Pondering switching cell phone carriers

Up until 10 months ago, I’ve never owned a personal cell phone. I did have a phone, but it was a company phone which I used for both business and personal use. I started with a LG candy bar phone back in 2000 on Sprint, migrated to a popular Nokia phone, then a few Motorola phones, then over to my first smartphone, the Motorola Q running Windows Mobile 5 OS. At that point, my employer switched from Sprint to Verizon, and I finally got an iPhone 4 to use for about 6 months before I left that job for new one. My current position with my new employer doesn’t provide a cell phone, so I needed to venture out in cell phone land and make some decisions on which phone and carrier I should choose for my first personal cell phone purchase.

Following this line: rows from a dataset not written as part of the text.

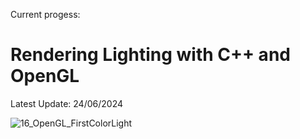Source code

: Current progess:
# Rendering Lighting with C++ and OpenGL

Latest Update: 24/06/2024

![16_OpenGL_FirstColorLight](https://github.com/josecr02/Advanced-Lighting-Research-with-OpenGL/assets/88961639/330181c1-3fdb-44fd-a20e-31286b3b0abf)


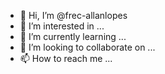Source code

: - 👋 Hi, I’m @frec-allanlopes
- 👀 I’m interested in ...
- 🌱 I’m currently learning ...
- 💞️ I’m looking to collaborate on ...
- 📫 How to reach me ...

<!---
frec-allanlopes/frec-allanlopes is a ✨ special ✨ repository because its `README.md` (this file) appears on your GitHub profile.
You can click the Preview link to take a look at your changes.
--->
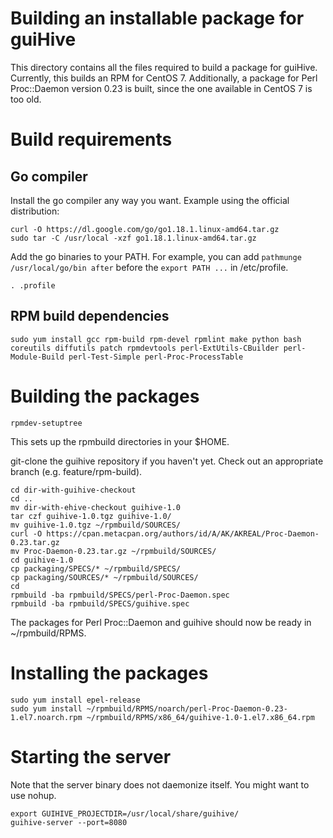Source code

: 
# Building an installable package for guiHive

This directory contains all the files required to build a package for guiHive.
Currently, this builds an RPM for CentOS 7.
Additionally, a package for Perl Proc::Daemon version 0.23 is built, since the one available in CentOS 7 is too old.

# Build requirements

## Go compiler
Install the go compiler any way you want.
Example using the official distribution:

    curl -O https://dl.google.com/go/go1.18.1.linux-amd64.tar.gz
    sudo tar -C /usr/local -xzf go1.18.1.linux-amd64.tar.gz

Add the go binaries to your PATH.
For example, you can add `pathmunge /usr/local/go/bin after` before the `export PATH ...` in /etc/profile.

    . .profile


## RPM build dependencies

`sudo yum install gcc rpm-build rpm-devel rpmlint make python bash coreutils diffutils patch rpmdevtools perl-ExtUtils-CBuilder perl-Module-Build perl-Test-Simple perl-Proc-ProcessTable`

# Building the packages

    rpmdev-setuptree

This sets up the rpmbuild directories in your $HOME.

git-clone the guihive repository if you haven't yet.
Check out an appropriate branch (e.g. feature/rpm-build).

    cd dir-with-guihive-checkout
    cd ..
    mv dir-with-ehive-checkout guihive-1.0
    tar czf guihive-1.0.tgz guihive-1.0/
    mv guihive-1.0.tgz ~/rpmbuild/SOURCES/
    curl -O https://cpan.metacpan.org/authors/id/A/AK/AKREAL/Proc-Daemon-0.23.tar.gz
    mv Proc-Daemon-0.23.tar.gz ~/rpmbuild/SOURCES/
    cd guihive-1.0
    cp packaging/SPECS/* ~/rpmbuild/SPECS/
    cp packaging/SOURCES/* ~/rpmbuild/SOURCES/
    cd
    rpmbuild -ba rpmbuild/SPECS/perl-Proc-Daemon.spec
    rpmbuild -ba rpmbuild/SPECS/guihive.spec

The packages for Perl Proc::Daemon and guihive should now be ready in ~/rpmbuild/RPMS.

# Installing the packages

    sudo yum install epel-release
    sudo yum install ~/rpmbuild/RPMS/noarch/perl-Proc-Daemon-0.23-1.el7.noarch.rpm ~/rpmbuild/RPMS/x86_64/guihive-1.0-1.el7.x86_64.rpm

# Starting the server

Note that the server binary does not daemonize itself. You might want to use nohup.

    export GUIHIVE_PROJECTDIR=/usr/local/share/guihive/
    guihive-server --port=8080


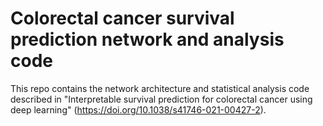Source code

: # Colorectal cancer survival prediction network and analysis code

This repo contains the network architecture and statistical analysis code
described in "Interpretable survival prediction for colorectal cancer using deep
learning" (https://doi.org/10.1038/s41746-021-00427-2).

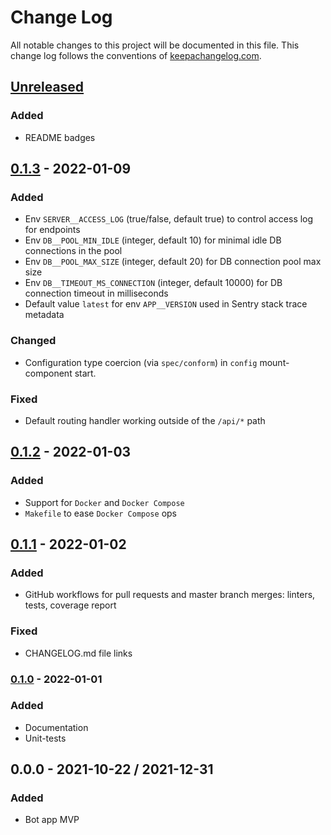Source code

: # Change Log

All notable changes to this project will be documented in this
file. This change log follows the conventions of
[keepachangelog.com](http://keepachangelog.com/).

## [Unreleased]

### Added
- README badges

## [0.1.3] - 2022-01-09

### Added
- Env `SERVER__ACCESS_LOG` (true/false, default true) to control access log for endpoints
- Env `DB__POOL_MIN_IDLE` (integer, default 10) for minimal idle DB connections in the pool
- Env `DB__POOL_MAX_SIZE` (integer, default 20) for DB connection pool max size
- Env `DB__TIMEOUT_MS_CONNECTION` (integer, default 10000) for DB connection timeout in milliseconds
- Default value `latest` for env `APP__VERSION` used in Sentry stack trace metadata

### Changed
- Configuration type coercion (via `spec/conform`) in `config` mount-component start.

### Fixed
- Default routing handler working outside of the `/api/*` path

## [0.1.2] - 2022-01-03

### Added
- Support for `Docker` and `Docker Compose`
- `Makefile` to ease `Docker Compose` ops

## [0.1.1] - 2022-01-02

### Added
- GitHub workflows for pull requests and master branch merges:
  linters, tests, coverage report

### Fixed
- CHANGELOG.md file links

### [0.1.0] - 2022-01-01

### Added
- Documentation
- Unit-tests

## 0.0.0 - 2021-10-22 / 2021-12-31

### Added
- Bot app MVP

[Unreleased]: https://github.com/pilosus/dienstplan/compare/0.1.3...HEAD
[0.1.3]: https://github.com/pilosus/dienstplan/compare/0.1.2...0.1.3
[0.1.2]: https://github.com/pilosus/dienstplan/compare/0.1.1...0.1.2
[0.1.1]: https://github.com/pilosus/dienstplan/compare/0.1.0...0.1.1
[0.1.0]: https://github.com/pilosus/dienstplan/compare/0.0.0...0.1.0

Since my wife had been using Sprint for the last 10 years or so, it made sense for me to just add a 2nd line to her account and get a shared minutes family plan, especially since Sprint offers offers unlimited data on smartphones. So I made my first cell phone purchase to be a Palm Pixi WebOS phone (mainly because I had planned to do some WebOS app development on the side). That worked out great, and I loved the cool animated windows popping up, and swiping them off the screen when done. I stuck with the Pixi for almost 2 years, and when Palm started to falter as a company I decided to switch to an Android smartphone (again, so I can do some Android app development) and I chose the best at the time which was the Nexus S 4G.

The Nexus S is a good phone, being speedy with a great screen. The big problem I have is the terrible RF radio in that device. The cell reception is really bad, as the number of bars for signal strength varies wildly at most locations in the Seattle area. I can go from no bars to 3 bars just driving a few hundred feet. I rarely get all 5 bars, but mostly get 1 or no bars. At my new employer location in Everett, WA I get 1 or 2 bars at the most, while my co-workers who are on AT&T get 4 to 5 bars easily inside the office building. So what’s the deal? Is it my phone, or Sprint’s cell coverage?

I also noticed this while on travel in Phoenix, and my GPS receiver seems to be really slow to reacting to my position when driving. I’ve missed turns on my navigation software because of the slow directions. So in all, it seems my Samsung Nexus S has a poor radio and GPS receiver for my use. Thus, I’ve been looking at switching carriers.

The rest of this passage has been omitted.